Associazione Italiana Psichiatri
Collega persone e informazioni per il progresso in psichiatria
Salve, vorrei esporvi un mio dubbio: In 10 anni ho avuto 5/6 ricadute di attacchi di panico (sempre uscita grazie a psicofarmaci – antipressevisi e ansiolitici – presso il centro di salute mentale). Quest’anno, all’ennesima ricaduta, decido di rivolgermi ad una psicoterapeuta per risolvere la questione una volta per tutte (si spera) e quindi di non fare una cura farmacologica. Ora, la psicologa mi dice che non soffro di attacchi di panico, ma che essi sono, a volte, una conseguenza del disturbo associativo che accuso ) derealizzazione; dopo pochi mesi di terapia sono peggiorata (nel mio caso e’ normale perche’ si toccano, giustamente, i punti da cui io mi difendo proprio con la derealizzazione). Detto questo: vorrei sapere se sia il caso, o meno, di prendere qualche psicofarmaco.
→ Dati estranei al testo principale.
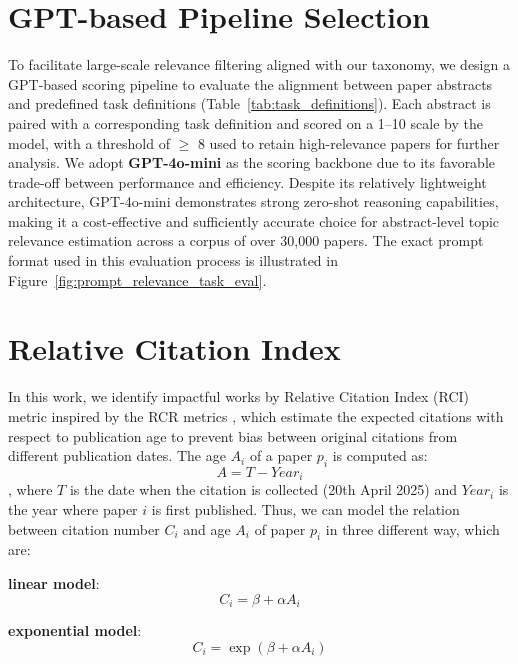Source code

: \documentclass[manuscript,screen]{acmart}
\begin{document}
\section{GPT-based Pipeline Selection}
\label{app:relevance_scoring}
To facilitate large-scale relevance filtering aligned with our taxonomy, we design a GPT-based scoring pipeline to evaluate the alignment between paper abstracts and predefined task definitions (Table~\ref{tab:task_definitions}). Each abstract is paired with a corresponding task definition and scored on a 1–10 scale by the model, with a threshold of $\geq$ 8 used to retain high-relevance papers for further analysis. We adopt \textbf{GPT-4o-mini} as the scoring backbone due to its favorable trade-off between performance and efficiency. Despite its relatively lightweight architecture, GPT-4o-mini demonstrates strong zero-shot reasoning capabilities, making it a cost-effective and sufficiently accurate choice for abstract-level topic relevance estimation across a corpus of over 30,000 papers. The exact prompt format used in this evaluation process is illustrated in Figure~\ref{fig:prompt_relevance_task_eval}.

\section{Relative Citation Index}
\label{rel_citation_indx}
In this work, we identify impactful works by Relative Citation Index (RCI) metric inspired by the RCR metrics \citep{10.1371/journal.pbio.1002541}, which estimate the expected citations with respect to publication age to prevent bias between original citations from different publication dates. The age $A_i$ of a paper $p_i$ is computed as:
\begin{equation}
    A = T - Year_i 
\end{equation}
, where $T$ is the date when the citation is collected (20th April 2025) and $Year_i$ is the year where paper $i$ is first published. Thus, we can model the relation between citation number $C_i$ and age $A_i$ of paper $p_i$ in three different way, which are:

\textbf{linear model}: 
\begin{equation}
    C_i = \beta + \alpha A_i
\end{equation}

\textbf{exponential model}: 
\begin{equation}
    C_i = \exp(\beta + \alpha A_i)
\end{equation}
\end{document}
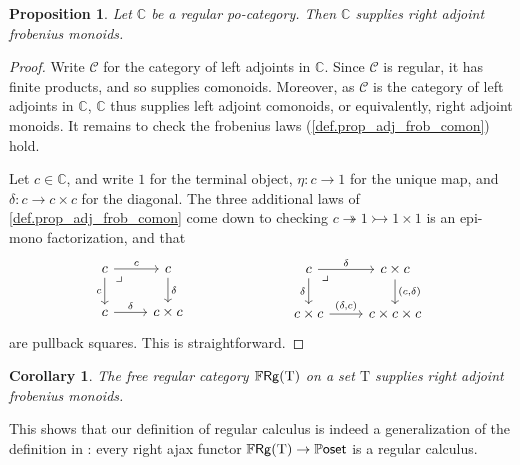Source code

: \documentclass[11pt, oneside, article]{memoir}
\theoremstyle{plain}
\newtheorem{proposition}[theorem]{Proposition}
\newtheorem{corollary}[theorem]{Corollary}
\theoremstyle{definition}
\theoremstyle{remark}
\newcommand{\Set}[1]{\mathrm{#1}}%
\newcommand{\cat}[1]{\mathcal{#1}}%
\newcommand{\Cat}[1]{{\mathsf{#1}}}%
\newcommand{\CCat}[1]{\mathbb{\StrLeft{#1}{1}}\Cat{\StrGobbleLeft{#1}{1}}}%
\newcommand{\cc}{\mathbb{C}}
\newcommand{\surj}{\twoheadrightarrow}
\newcommand{\inj}{\rightarrowtail}
\newcommand{\types}{\Set{T}}
\newcommand{\pposet}{\CCat{Poset}}
\newcommand{\ffrg}[1][\types]{
  \ifthenelse{\equal{#1}{blank}}{\CCat{FRg}}{\CCat{FRg}(#1)}
}
\newcommand{\pb}[1][very near start]{\ar[dr, phantom, #1, "\lrcorner"]}
\begin{document}
\begin{proposition} \label{prop.regpocats_supply_rafms}
  Let $\cc$ be a regular po-category. Then $\cc$ supplies right adjoint frobenius monoids.
\end{proposition}
\begin{proof}
  Write $\cat{C}$ for the category of left adjoints in $\cc$. Since $\cat{C}$ is regular, it has finite products, and so supplies comonoids. Moreover, as $\cat{C}$ is the category of left adjoints in $\cc$, $\cc$ thus supplies left adjoint comonoids, or equivalently, right adjoint monoids. It remains to check the frobenius laws (\cref{def.prop_adj_frob_comon}) hold.

  Let $c \in \cc$, and write $1$ for the terminal object, $\eta\colon c \to 1$ for the unique map, and $\delta\colon c \to c\times c$ for the diagonal. The three additional laws of \cref{def.prop_adj_frob_comon} come down to checking $c \surj 1 \inj 1 \times 1$ is an epi-mono factorization, and that
  \[
    \begin{tikzcd}
      c \ar[r,"c"] \ar[d,"c"'] \pb & c \ar[d,"\delta"] \\
      c \ar[r,"\delta"] & c \times c
    \end{tikzcd}
    \hspace{2.5cm}
    \begin{tikzcd}
      c \ar[r,"\delta"] \ar[d,"\delta"'] \pb & c\times c \ar[d,"{(c,\delta)}"] \\
      c\times c \ar[r,"{(\delta,c)}"] & c \times c \times c
    \end{tikzcd}
  \]
  are pullback squares. This is straightforward.
\end{proof}

\begin{corollary}
  The free regular category $\ffrg$ on a set $\types$ supplies right adjoint frobenius monoids.
\end{corollary}

This shows that our definition of regular calculus is indeed a generalization of the definition in \cite{fong2018graphical}: every right ajax functor $\ffrg \to \pposet$ is a regular calculus. 
\end{document}
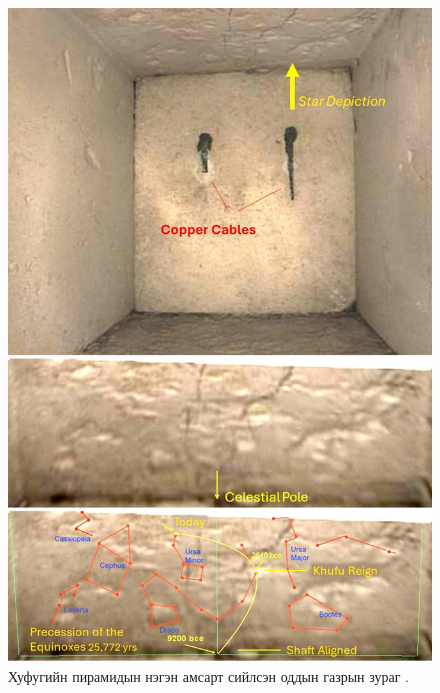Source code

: \documentclass[10pt,twocolumn,letterpaper]{article}
\begin{document}
\begin{figure}[H]
\begin{center}
   \includegraphics[width=1\linewidth]{star-stone.jpg}
\end{center}
   \caption{Хуфугийн пирамидын нэгэн амсарт сийлсэн оддын газрын зураг \cite{28}.}
\label{fig:20}
\label{fig:onecol}
\end{figure}
\end{document}
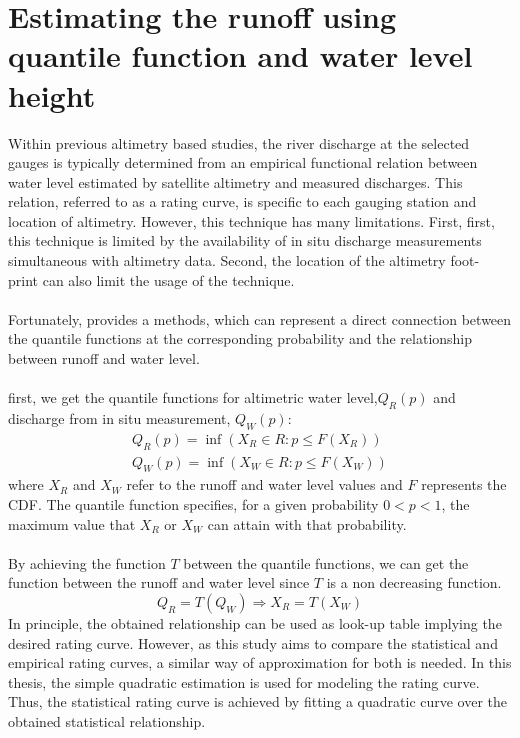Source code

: \section{Estimating the runoff using quantile function and water level height}\label{sec:waterlevel}
Within previous altimetry based studies, the river discharge at the selected gauges is typically determined from an empirical functional relation between water level estimated by satellite altimetry and measured discharges. This relation, referred to as a rating curve, is specific to each gauging station and location of altimetry. However, this technique has many limitations. First, first, this technique is limited by the availability of in situ discharge measurements simultaneous with altimetry data. Second, the location of the altimetry foot- print can also limit the usage of the technique.\\\\
Fortunately, \cite{tourian2013quantile} provides a methods, which can represent a direct connection between the quantile functions at the corresponding probability and the relationship between runoff and water level. \\\\
first, we get the quantile functions for altimetric water level,$Q_R(p)$ and discharge from in situ measurement, $Q_W(p)$:
\begin{gather*}
	Q_R(p) = \inf(X_R \in R: p\leq F(X_R)) \\
	Q_W(p) = \inf(X_W \in R: p\leq F(X_W)) 
\end{gather*}
where $X_R$ and $X_W$ refer to the runoff and water level values and $F$ represents the CDF. The quantile function specifies, for a given probability $0 < p < 1$, the maximum value that $X_R$ or $X_W$ can attain with that probability.\\\\
By achieving the function $T$ between the quantile functions, we can get the function between the runoff and water level since $T$ is a non decreasing function. 
\begin{equation}
	Q_R = T(Q_W) \Longrightarrow X_R = T(X_W)
\end{equation}
In principle, the obtained relationship can be used as look-up table implying the desired rating curve. However, as this study aims to compare the statistical and empirical rating curves, a similar way of approximation for both is needed. In this thesis, the simple quadratic estimation is used for modeling the rating curve. Thus, the statistical rating curve
is achieved by fitting a quadratic curve over the obtained statistical relationship.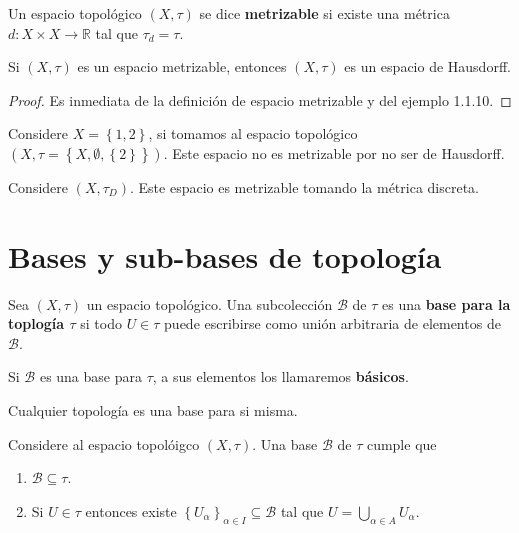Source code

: \documentclass[12pt]{report}
\theoremstyle{largebreak}
\newcommand\cf[3]{\ensuremath{#1:#2\rightarrow#3}}
\begin{document}
    \begin{mydef}
        Un espacio topológico $(X,\tau)$ se dice \textbf{metrizable} si existe una métrica $\cf{d}{X\times X}{\mathbb{R}}$ tal que $\tau_d=\tau$. 
    \end{mydef}

    \begin{propo}
        Si $(X,\tau)$ es un espacio metrizable, entonces $(X,\tau)$ es un espacio de Hausdorff.
    \end{propo}

    \begin{proof}
        Es inmediata de la definición de espacio metrizable y del ejemplo 1.1.10.
    \end{proof}

    \begin{exa}
        Considere $X=\left\{1,2\right\}$, si tomamos al espacio topológico $(X,\tau=\left\{X,\emptyset,\left\{2\right\} \right\})$. Este espacio no es metrizable por no ser de Hausdorff.
    \end{exa}

    \begin{exa}
        Considere $(X,\tau_D)$. Este espacio es metrizable tomando la métrica discreta.
    \end{exa}

    \section{Bases y sub-bases de topología}

    \begin{mydef}
        Sea $(X,\tau)$ un espacio topológico. Una subcolección $\mathcal{B}$ de $\tau$ es una \textbf{base para la toplogía $\tau$} si todo $U\in \tau$ puede escribirse como unión arbitraria de elementos de $\mathcal{B}$.

        Si $\mathcal{B}$ es una base para $\tau$, a sus elementos los llamaremos \textbf{básicos}.
    \end{mydef}

    \begin{obs}
        Cualquier topología es una base para si misma.
    \end{obs}

    Considere al espacio topolóigco $(X,\tau)$. Una base $\mathcal{B}$ de $\tau$ cumple que
    \begin{enumerate}
        \item $\mathcal{B}\subseteq\tau$.
        \item Si $U\in\tau$ entonces existe $\left\{U_\alpha\right\}_{\alpha\in I}\subseteq\mathcal{B}$ tal que $U=\bigcup_{\alpha\in A}U_\alpha$.
    \end{enumerate}
\end{document}
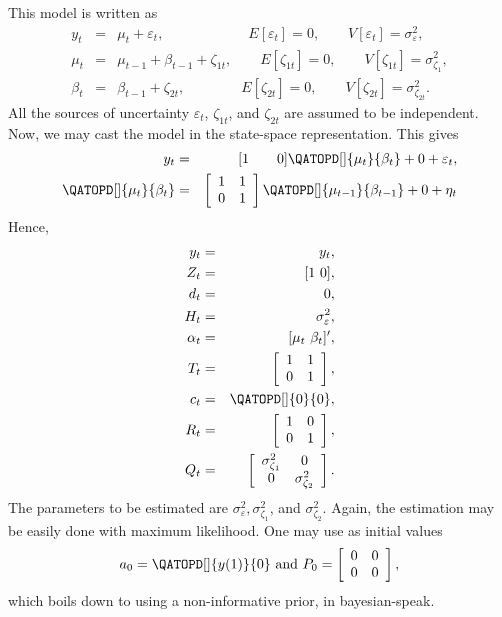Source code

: \documentclass[12pt,a4paper]{article}
\begin{document}
This model is written as
\begin{eqnarray*}
y_{t} &=&\mu _{t}+\varepsilon _{t},\qquad \qquad \qquad E[\varepsilon
_{t}]=0,\qquad V[\varepsilon _{t}]=\sigma _{\varepsilon }^{2}, \\
\mu _{t} &=&\mu _{t-1}+\beta _{t-1}+\zeta _{1t},\qquad E[\zeta
_{1t}]=0,\qquad V[\zeta _{1t}]=\sigma _{\zeta _{1}}^{2}, \\
\beta _{t} &=&\beta _{t-1}+\zeta _{2t},\qquad \qquad E[\zeta _{2t}]=0,\qquad
V[\zeta _{2t}]=\sigma _{\zeta _{2t}}^{2}.
\end{eqnarray*}
All the sources of uncertainty $\varepsilon _{t}$, $\zeta _{1t}$,
and $\zeta _{2t}$ are assumed to be independent. Now, we may cast
the model in the
state-space representation. This gives%
\begin{eqnarray*}
y_{t} &=&[1\qquad 0]\QATOPD[ ] {\mu _{t}}{\beta _{t}}+0+\varepsilon _{t}, \\
\QATOPD[ ] {\mu _{t}}{\beta _{t}} &=&\left[
\begin{array}{cc}
1 & 1 \\
0 & 1%
\end{array}%
\right] \QATOPD[ ] {\mu _{t-1}}{\beta _{t-1}}+0+\eta _{t}
\end{eqnarray*}
Hence,
\begin{eqnarray*}
y_{t} &=&y_{t}, \\
Z_{t} &=&[1\text{ }0], \\
d_{t} &=&0, \\
H_{t} &=&\sigma _{\varepsilon }^{2}, \\
\alpha _{t} &=&[\mu _{t}\text{ }\beta _{t}]^{\prime }, \\
T_{t} &=&\left[
\begin{array}{cc}
1 & 1 \\
0 & 1%
\end{array}%
\right] , \\
c_{t} &=&\QATOPD[ ] {0}{0}, \\
R_{t} &=&\left[
\begin{array}{cc}
1 & 0 \\
0 & 1%
\end{array}%
\right] , \\
Q_{t} &=&\left[
\begin{array}{cc}
\sigma _{\zeta _{1}}^{2} & 0 \\
0 & \sigma _{\zeta _{2}}^{2}%
\end{array}%
\right] .
\end{eqnarray*}
The parameters to be estimated are $\sigma _{\varepsilon
}^{2},\sigma _{\zeta _{1}}^{2}$, and $\sigma _{\zeta _{2}}^{2}$.
Again, the estimation may be easily done with maximum likelihood.
One may use as initial values
\begin{equation*}
a_{0}=\QATOPD[ ] {y(1)}{0}\text{ and }P_{0}=\left[
\begin{array}{cc}
0 & 0 \\
0 & 0%
\end{array}%
\right] ,
\end{equation*}%
which boils down to using a non-informative prior, in bayesian-speak.
\end{document}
Cioe’, se io non faccio una cura farmacologica rischio di peggiorare irreparabilmente, o si tratta solo di sopportare questa fase acuta che, prima o poi, finira’? Perche’, se cosi’ fosse, io cercherei di tener duro, seppur i momenti di crisi siano belli tosti (e che affronto con En al bisogno). Si evince che preferirei evitami l’ennesima farmacoterapia! In attesa di una risposta, invio cordiali saluti. La tua regione: Emilia-Romagna
la psicoterapia può anche essere l’alternativa as una terapia farmacologica.
Deve anche essere lo psicologo che ti segue a valutare se sia il caso o no di chiedere una visita psichiatrica.